After a two-day trial, the bankruptcy court took the matter under submission. On December 30, 2014, the bankruptcy court issued its memorandum decision. The court dismissed Trustee’s Sham Entities Claim after concluding that Trustee failed to present sufficient evidence of Debtor’s financial circumstances, conduct, or creditor activity in 2008 that would shed light on his motives when forming the Trust and the LLC. With respect to the Alter Ego Claim, the court observed that “veil-piercing, or reverse veil-piercing” is not an independent cause of action, but a remedy and tantamount to a request for substantive consolidation. Therefore, the bankruptcy court analyzed Trustee’s arguments and facts related to the Alter Ego Claim in the context of the Substantive Consolidation Claim. The court dismissed the Revocable Trust Claim as moot due to its finding that substantive consolidation was appropriate.

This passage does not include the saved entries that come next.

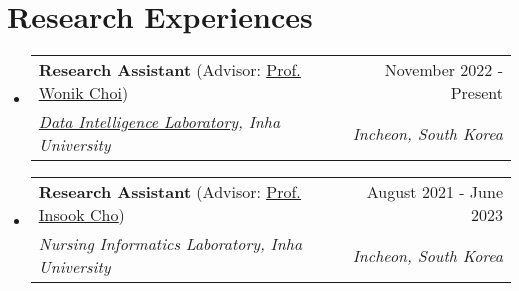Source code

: \documentclass[letterpaper,11pt]{article}
\makeatletter
\newcommand{\resumeSubheading}[4]{
  \vspace{-1pt}\item
    \begin{tabular*}{0.97\textwidth}{l@{\extracolsep{\fill}}r}
      #1 & #2 \\
      \textit{\small#3} & \textit{\small #4} \\
    \end{tabular*}\vspace{-5pt}
}
\makeatother
\begin{document}
    \section{Research Experiences}
    \begin{itemize}[leftmargin=*,label=]
        \resumeSubheading
        {\textbf{Research Assistant} (Advisor: \underline{\href{http://bit.ly/3zSrQ8F}{Prof. Wonik Choi}})}{November 2022 - Present}
            {\href{http://dilab.inha.ac.kr/}{Data Intelligence Laboratory}, Inha University}{Incheon, South Korea}
        \resumeSubheading
        {\textbf{Research Assistant} (Advisor: \underline{\href{http://bit.ly/412nYOw}{Prof. Insook Cho}})}{August 2021 - June 2023}
            {Nursing Informatics Laboratory, Inha University}{Incheon, South Korea}
    \end{itemize}
    
\end{document}

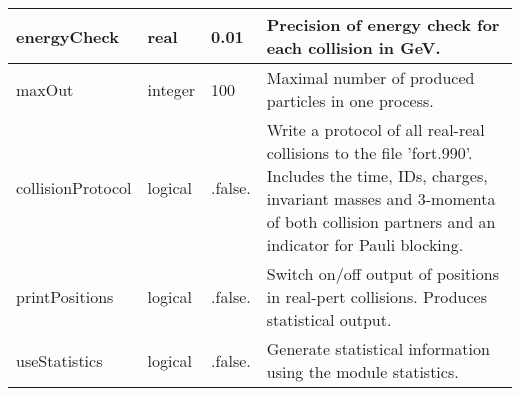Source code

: \documentclass{article}
\begin{document}
\begin{longtable}{llll}
\midrule
energyCheck & \begin{minipage}[t]{2cm}real\end{minipage} & \begin{minipage}[t]{2cm}0.01\end{minipage} & \begin{minipage}[t]{12cm}Precision of energy check for each collision in GeV.\end{minipage}\\*
\midrule
maxOut & \begin{minipage}[t]{2cm}integer\end{minipage} & \begin{minipage}[t]{2cm}100\end{minipage} & \begin{minipage}[t]{12cm}Maximal number of produced particles in one process.\end{minipage}\\*
\midrule
collisionProtocol & \begin{minipage}[t]{2cm}logical\end{minipage} & \begin{minipage}[t]{2cm}.false.\end{minipage} & \begin{minipage}[t]{12cm}Write a protocol of all real-real collisions to the file 'fort.990'. Includes the time, IDs, charges, invariant masses and 3-momenta of both collision partners and an indicator for Pauli blocking.\end{minipage}\\*
\midrule
printPositions & \begin{minipage}[t]{2cm}logical\end{minipage} & \begin{minipage}[t]{2cm}.false.\end{minipage} & \begin{minipage}[t]{12cm}Switch on/off output of positions in real-pert collisions. Produces statistical output.\end{minipage}\\*
\midrule
useStatistics & \begin{minipage}[t]{2cm}logical\end{minipage} & \begin{minipage}[t]{2cm}.false.\end{minipage} & \begin{minipage}[t]{12cm}Generate statistical information using the module statistics.\end{minipage}\\*

\end{longtable}
\end{document}
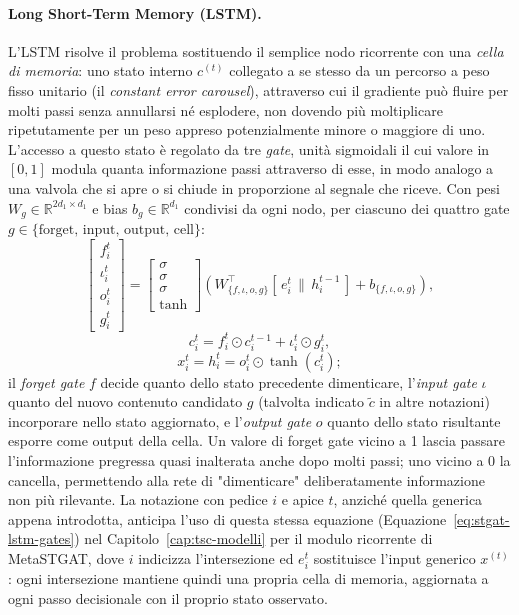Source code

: \paragraph{Long Short-Term Memory (LSTM).} L'LSTM \citep{lipton2015rnnreview}
risolve il problema sostituendo il semplice nodo ricorrente con una
\emph{cella di memoria}: uno stato interno $c^{(t)}$ collegato a se stesso
da un percorso a peso fisso unitario (il \emph{constant error carousel}),
attraverso cui il gradiente può fluire per molti passi senza annullarsi né
esplodere, non dovendo più moltiplicare ripetutamente per un peso appreso
potenzialmente minore o maggiore di uno. L'accesso a questo stato è
regolato da tre \emph{gate}, unità sigmoidali il cui valore in $[0,1]$
modula quanta informazione passi attraverso di esse, in modo analogo a una
valvola che si apre o si chiude in proporzione al segnale che riceve. Con
pesi $W_g \in \mathbb{R}^{2d_1 \times d_1}$ e bias $b_g \in
\mathbb{R}^{d_1}$ condivisi da ogni nodo, per ciascuno dei quattro gate
$g \in \{\text{forget, input, output, cell}\}$:
\begin{equation}
  \begin{bmatrix} f_i^t \\ \iota_i^t \\ o_i^t \\ g_i^t \end{bmatrix} =
  \begin{bmatrix} \sigma \\ \sigma \\ \sigma \\ \tanh \end{bmatrix}
  \left(
  W_{\{f,\iota,o,g\}}^{\top} [\,e_i^t \,\|\, h_i^{t-1}\,] + b_{\{f,\iota,o,g\}}
  \right),
  \label{eq:lstm-background-gates}
\end{equation}
\[ c_i^t = f_i^t \odot c_i^{t-1} + \iota_i^t \odot g_i^t, \]
\[ x_i^t = h_i^t = o_i^t \odot \tanh(c_i^t); \]
il \emph{forget gate} $f$ decide quanto dello stato precedente
dimenticare, l'\emph{input gate} $\iota$ quanto del nuovo contenuto
candidato $g$ (talvolta indicato $\tilde c$ in altre notazioni) incorporare
nello stato aggiornato, e l'\emph{output gate} $o$ quanto dello stato
risultante esporre come output della cella. Un valore di forget gate
vicino a 1 lascia passare l'informazione pregressa quasi inalterata anche
dopo molti passi; uno vicino a 0 la cancella, permettendo alla rete di
"dimenticare" deliberatamente informazione non più rilevante. La
notazione con pedice $i$ e apice $t$, anziché quella generica appena
introdotta, anticipa l'uso di questa stessa equazione
(Equazione~\ref{eq:stgat-lstm-gates}) nel Capitolo~\ref{cap:tsc-modelli}
per il modulo ricorrente di MetaSTGAT, dove $i$ indicizza l'intersezione
ed $e_i^t$ sostituisce l'input generico $x^{(t)}$: ogni intersezione
mantiene quindi una propria cella di memoria, aggiornata a ogni passo
decisionale con il proprio stato osservato.

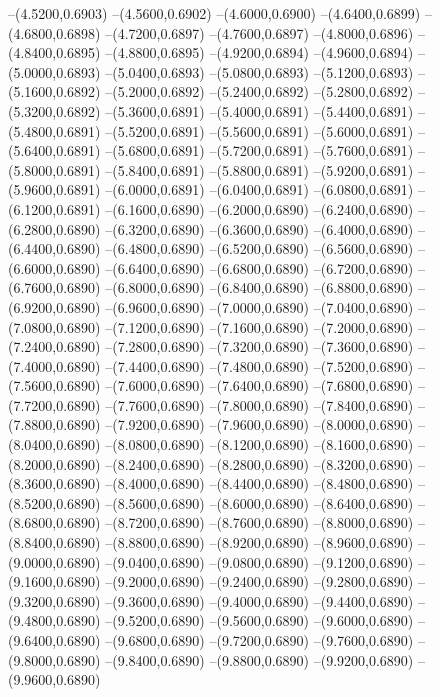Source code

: {	--(4.5200,0.6903)
	--(4.5600,0.6902)
	--(4.6000,0.6900)
	--(4.6400,0.6899)
	--(4.6800,0.6898)
	--(4.7200,0.6897)
	--(4.7600,0.6897)
	--(4.8000,0.6896)
	--(4.8400,0.6895)
	--(4.8800,0.6895)
	--(4.9200,0.6894)
	--(4.9600,0.6894)
	--(5.0000,0.6893)
	--(5.0400,0.6893)
	--(5.0800,0.6893)
	--(5.1200,0.6893)
	--(5.1600,0.6892)
	--(5.2000,0.6892)
	--(5.2400,0.6892)
	--(5.2800,0.6892)
	--(5.3200,0.6892)
	--(5.3600,0.6891)
	--(5.4000,0.6891)
	--(5.4400,0.6891)
	--(5.4800,0.6891)
	--(5.5200,0.6891)
	--(5.5600,0.6891)
	--(5.6000,0.6891)
	--(5.6400,0.6891)
	--(5.6800,0.6891)
	--(5.7200,0.6891)
	--(5.7600,0.6891)
	--(5.8000,0.6891)
	--(5.8400,0.6891)
	--(5.8800,0.6891)
	--(5.9200,0.6891)
	--(5.9600,0.6891)
	--(6.0000,0.6891)
	--(6.0400,0.6891)
	--(6.0800,0.6891)
	--(6.1200,0.6891)
	--(6.1600,0.6890)
	--(6.2000,0.6890)
	--(6.2400,0.6890)
	--(6.2800,0.6890)
	--(6.3200,0.6890)
	--(6.3600,0.6890)
	--(6.4000,0.6890)
	--(6.4400,0.6890)
	--(6.4800,0.6890)
	--(6.5200,0.6890)
	--(6.5600,0.6890)
	--(6.6000,0.6890)
	--(6.6400,0.6890)
	--(6.6800,0.6890)
	--(6.7200,0.6890)
	--(6.7600,0.6890)
	--(6.8000,0.6890)
	--(6.8400,0.6890)
	--(6.8800,0.6890)
	--(6.9200,0.6890)
	--(6.9600,0.6890)
	--(7.0000,0.6890)
	--(7.0400,0.6890)
	--(7.0800,0.6890)
	--(7.1200,0.6890)
	--(7.1600,0.6890)
	--(7.2000,0.6890)
	--(7.2400,0.6890)
	--(7.2800,0.6890)
	--(7.3200,0.6890)
	--(7.3600,0.6890)
	--(7.4000,0.6890)
	--(7.4400,0.6890)
	--(7.4800,0.6890)
	--(7.5200,0.6890)
	--(7.5600,0.6890)
	--(7.6000,0.6890)
	--(7.6400,0.6890)
	--(7.6800,0.6890)
	--(7.7200,0.6890)
	--(7.7600,0.6890)
	--(7.8000,0.6890)
	--(7.8400,0.6890)
	--(7.8800,0.6890)
	--(7.9200,0.6890)
	--(7.9600,0.6890)
	--(8.0000,0.6890)
	--(8.0400,0.6890)
	--(8.0800,0.6890)
	--(8.1200,0.6890)
	--(8.1600,0.6890)
	--(8.2000,0.6890)
	--(8.2400,0.6890)
	--(8.2800,0.6890)
	--(8.3200,0.6890)
	--(8.3600,0.6890)
	--(8.4000,0.6890)
	--(8.4400,0.6890)
	--(8.4800,0.6890)
	--(8.5200,0.6890)
	--(8.5600,0.6890)
	--(8.6000,0.6890)
	--(8.6400,0.6890)
	--(8.6800,0.6890)
	--(8.7200,0.6890)
	--(8.7600,0.6890)
	--(8.8000,0.6890)
	--(8.8400,0.6890)
	--(8.8800,0.6890)
	--(8.9200,0.6890)
	--(8.9600,0.6890)
	--(9.0000,0.6890)
	--(9.0400,0.6890)
	--(9.0800,0.6890)
	--(9.1200,0.6890)
	--(9.1600,0.6890)
	--(9.2000,0.6890)
	--(9.2400,0.6890)
	--(9.2800,0.6890)
	--(9.3200,0.6890)
	--(9.3600,0.6890)
	--(9.4000,0.6890)
	--(9.4400,0.6890)
	--(9.4800,0.6890)
	--(9.5200,0.6890)
	--(9.5600,0.6890)
	--(9.6000,0.6890)
	--(9.6400,0.6890)
	--(9.6800,0.6890)
	--(9.7200,0.6890)
	--(9.7600,0.6890)
	--(9.8000,0.6890)
	--(9.8400,0.6890)
	--(9.8800,0.6890)
	--(9.9200,0.6890)
	--(9.9600,0.6890)
}
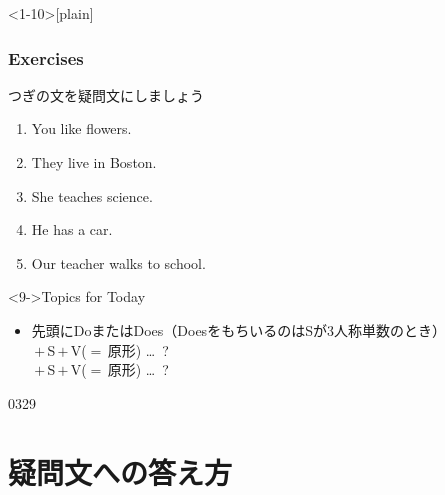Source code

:\documentclass[aspectratio=169,dvipsnames]{beamer}
\newcommand{\myaudio}[1]{\href{#1}{\faVolumeUp}}
\begin{document}
\begin{frame}<1-10>[plain]\frametitle{Exercises}

つぎの文を疑問文にしましょう

 \begin{enumerate}
  \item<1-> You like flowers.\hspace{59.7pt}
  \item<1-> They live in Boston.\hspace{47.5pt}%
        \hfill{}
  \item<1-> She teaches science.\hspace{42pt}%
  \item<5-> He has  a car.\hspace{80.5pt}%
  \item<7-> Our teacher walks to school.
 \end{enumerate}

\begin{block}<9->{Topics for Today}\small
\begin{itemize}[square]
 \item   先頭にDoまたはDoes（DoesをもちいるのはSが3人称単数のとき）\\
	 \,$+$\,S\,$+$\,V{\scriptsize ($=$\,原形)} \ldots\,\,\,?\\
	 \,$+$\,S\,$+$\,V{\scriptsize ($=$\,原形)} \ldots\,\,\,?
\end{itemize}
     \end{block}

\vspace{-10pt}

\hfill{\tiny 0329}\,{\scriptsize \myaudio{./audio/010_question_do_06.mp3}}

\end{frame}
\section{疑問文への答え方}
\end{document}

The bankruptcy court applied the two-part disjunctive test for substantive consolidation set forth in Bonham: whether creditors dealt with the entities as a single economic unit and did not rely on their separate identity in extending credit or whether the affairs of the debtor are so entangled that consolidation will benefit all creditors. In re Bonham, 229 F.3d at 766. As to the first factor, after noting Debtor’s financial and operational commingling of his personal affairs with the Trust and the LLC, the court found the evidence established that creditors generally dealt with Debtor and the LLC as a single economic unit.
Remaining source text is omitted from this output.